Animals

How some of the world's rarest fish survived a California earthquake


Devils Hole pupfish – among the rarest fish on earth – know a thing or two about earthquake safety. After all, they managed to ride out a huge wave triggered by the recent tremors in California.

Found only inside an inconceivably deep, sweltering geothermal pool called Devils Hole near Death Valley, and numbering fewer than 200, Devils Hole pupfish are endangered, but not helpless.

As the 7.1-magnitude Ridgecrest earthquake ripped through southern California, it trigged a 10ft wave inside Devils Hole. A video released by the US National Park Service shows the wily pupfish swimming deeper and deeper into the water to avoid getting swept up and smashed.

“And if you study the fish, you can see that they seem to know that something’s going to hit maybe five, six seconds before it happens,” said Kevin Wilson, an aquatic ecologist at Death Valley national park. “It’s wild.”

So named because they reminded a biologist of overexcited puppies at play, Devils Hole pupfish are not unused to earthquakes. Possibly because of its depth – divers have ventured more than 400ft down and not been able to see a bottom – Devils Hole responds to quakes as far away as China. But the Ridgecrest earthquake, which was the largest to hit the state in decades and was centered about 70 miles away, caused an especially violent reaction.

“We can’t see it in the video, but we think the fish are probably seeking safety inside some of the larger rooms and shelves deep inside Devil’s Hole,” said Jennifer Gumm, a biologist at the Ash Meadows wildlife refuge, where Devil’s Hole is located.

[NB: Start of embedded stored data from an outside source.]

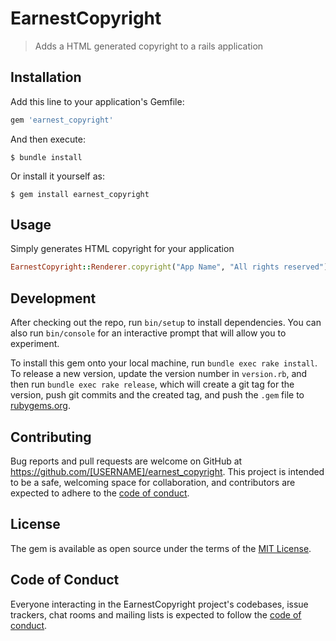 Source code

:# EarnestCopyright

> Adds a HTML generated copyright to a rails application

## Installation

Add this line to your application's Gemfile:

```ruby
gem 'earnest_copyright'
```

And then execute:

    $ bundle install

Or install it yourself as:

    $ gem install earnest_copyright

## Usage

Simply generates HTML copyright for your application 
```ruby
EarnestCopyright::Renderer.copyright("App Name", "All rights reserved")
```

## Development

After checking out the repo, run `bin/setup` to install dependencies. You can also run `bin/console` for an interactive prompt that will allow you to experiment.

To install this gem onto your local machine, run `bundle exec rake install`. To release a new version, update the version number in `version.rb`, and then run `bundle exec rake release`, which will create a git tag for the version, push git commits and the created tag, and push the `.gem` file to [rubygems.org](https://rubygems.org).

## Contributing

Bug reports and pull requests are welcome on GitHub at https://github.com/[USERNAME]/earnest_copyright. This project is intended to be a safe, welcoming space for collaboration, and contributors are expected to adhere to the [code of conduct](https://github.com/[USERNAME]/earnest_copyright/blob/master/CODE_OF_CONDUCT.md).

## License

The gem is available as open source under the terms of the [MIT License](https://opensource.org/licenses/MIT).

## Code of Conduct

Everyone interacting in the EarnestCopyright project's codebases, issue trackers, chat rooms and mailing lists is expected to follow the [code of conduct](https://github.com/[USERNAME]/earnest_copyright/blob/master/CODE_OF_CONDUCT.md).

The violent wave probably killed off some eggs and baby fish who weren’t strong enough to swim deeper into the geothermal pool. “But most of the adults probably survived,” she said, adding that this species of pupfish had evolved to cope with earthquakes, and in the long run, a periodic tremble benefited the fish, by clearing away built-up dead vegetation and resetting the ecosystem.

Other species of pupfish live across the south-western US, but Devil’s Hole pupfish are physiologically unique: they’re smaller and lack the pelvic fin that their cousins use to swim faster. They also have the smallest known geographic range of any vertebrate in the wild.

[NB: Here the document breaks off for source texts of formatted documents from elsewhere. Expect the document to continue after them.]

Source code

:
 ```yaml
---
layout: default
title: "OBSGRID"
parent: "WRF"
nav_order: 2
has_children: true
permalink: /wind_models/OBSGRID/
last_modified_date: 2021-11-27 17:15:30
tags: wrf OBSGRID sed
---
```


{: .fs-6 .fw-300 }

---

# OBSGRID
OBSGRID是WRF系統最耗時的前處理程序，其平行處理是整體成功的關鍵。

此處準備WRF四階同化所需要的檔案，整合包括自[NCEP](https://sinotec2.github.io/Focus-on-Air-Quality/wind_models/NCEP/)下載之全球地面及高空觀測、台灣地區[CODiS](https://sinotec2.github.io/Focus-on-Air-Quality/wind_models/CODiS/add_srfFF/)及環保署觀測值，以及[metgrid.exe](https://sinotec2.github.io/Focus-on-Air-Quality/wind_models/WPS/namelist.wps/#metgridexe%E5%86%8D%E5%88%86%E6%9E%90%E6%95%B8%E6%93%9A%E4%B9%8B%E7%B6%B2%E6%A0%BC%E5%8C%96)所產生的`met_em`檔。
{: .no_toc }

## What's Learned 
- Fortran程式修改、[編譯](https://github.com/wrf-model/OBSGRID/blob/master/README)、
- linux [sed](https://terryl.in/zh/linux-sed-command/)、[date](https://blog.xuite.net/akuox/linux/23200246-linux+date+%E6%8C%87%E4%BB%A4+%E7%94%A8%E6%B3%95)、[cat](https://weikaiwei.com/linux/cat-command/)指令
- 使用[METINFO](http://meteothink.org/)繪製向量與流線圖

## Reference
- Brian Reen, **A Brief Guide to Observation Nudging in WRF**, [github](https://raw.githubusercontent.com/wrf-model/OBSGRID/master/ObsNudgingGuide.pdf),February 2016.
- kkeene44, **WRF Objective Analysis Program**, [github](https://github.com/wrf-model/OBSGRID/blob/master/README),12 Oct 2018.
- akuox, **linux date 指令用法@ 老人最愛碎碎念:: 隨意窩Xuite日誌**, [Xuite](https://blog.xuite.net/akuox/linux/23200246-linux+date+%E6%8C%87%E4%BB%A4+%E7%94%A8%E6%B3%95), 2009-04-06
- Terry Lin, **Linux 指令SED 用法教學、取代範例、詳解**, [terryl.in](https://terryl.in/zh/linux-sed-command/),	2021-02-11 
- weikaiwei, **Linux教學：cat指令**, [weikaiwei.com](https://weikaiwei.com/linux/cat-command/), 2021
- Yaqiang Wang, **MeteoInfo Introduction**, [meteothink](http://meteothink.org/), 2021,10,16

But the tiny, iridescent blue pupfish that live in Devil’s Hole have faced numerous threats over the decades, Wilson said. Aggressive groundwater pumping in the 1960s drained their habitat and decimated populations. Still, after environmental activists rallied in support of the pupfish and won a landmark 1976 US supreme court case to ban the pumping, the fish persisted.

In the past few years, their populations began to plummet again. “In 2013, we counted a scary-low number of 38 adult pupfish,” said Wilson, who embarks on bi-annual scuba dives into the depths to count the population. Per the latest tallies, there are an estimated 136 adult pupfish. “But we still don’t know why there’s been such a decline from populations of more than 200 or 250 in the 1990s,” Wilson says.

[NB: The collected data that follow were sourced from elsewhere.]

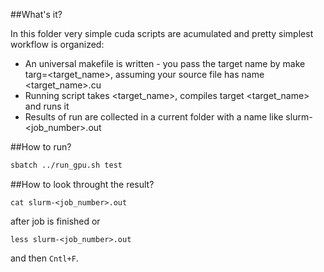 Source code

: ##What's it?

In this folder very simple cuda scripts are acumulated and pretty simplest workflow is organized:
* An universal makefile is written - you pass the target name by make targ=<target_name>, assuming your source file has name <target_name>.cu
* Running script takes <target_name>, compiles target <target_name> and runs it
* Results of run are collected in a current folder with a name like slurm-<job_number>.out

##How to run?

```bash
sbatch ../run_gpu.sh test
```

##How to look throught the result?

```
cat slurm-<job_number>.out
```

after job is finished or
```
less slurm-<job_number>.out
```

and then `Cntl+F`.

One theory is that warming climate conditions have tipped the surface water temperatures above what is tolerable for pupfish eggs and babies. While the depths of Devil’s Hole maintain a temperature of 93F, the shallows of the pool – where pupfish lay their eggs – warm and cool with the weather. And as the hottest place on the planet – where temperatures can surpass 120F in the summer – becomes even hotter with the climate crisis, it’s possible that delicate pupfish eggs are getting poached.

Wilson is also investigating whether invasive diving beetles, which in recent years flew into Devil’s Hole from another part of the wildlife reserve, are feeding on pupfish eggs and larvae.

“It’s still a mystery, Wilson says. “But we’re hoping to figure it out because once you’ve lost a species, they’re gone forever.”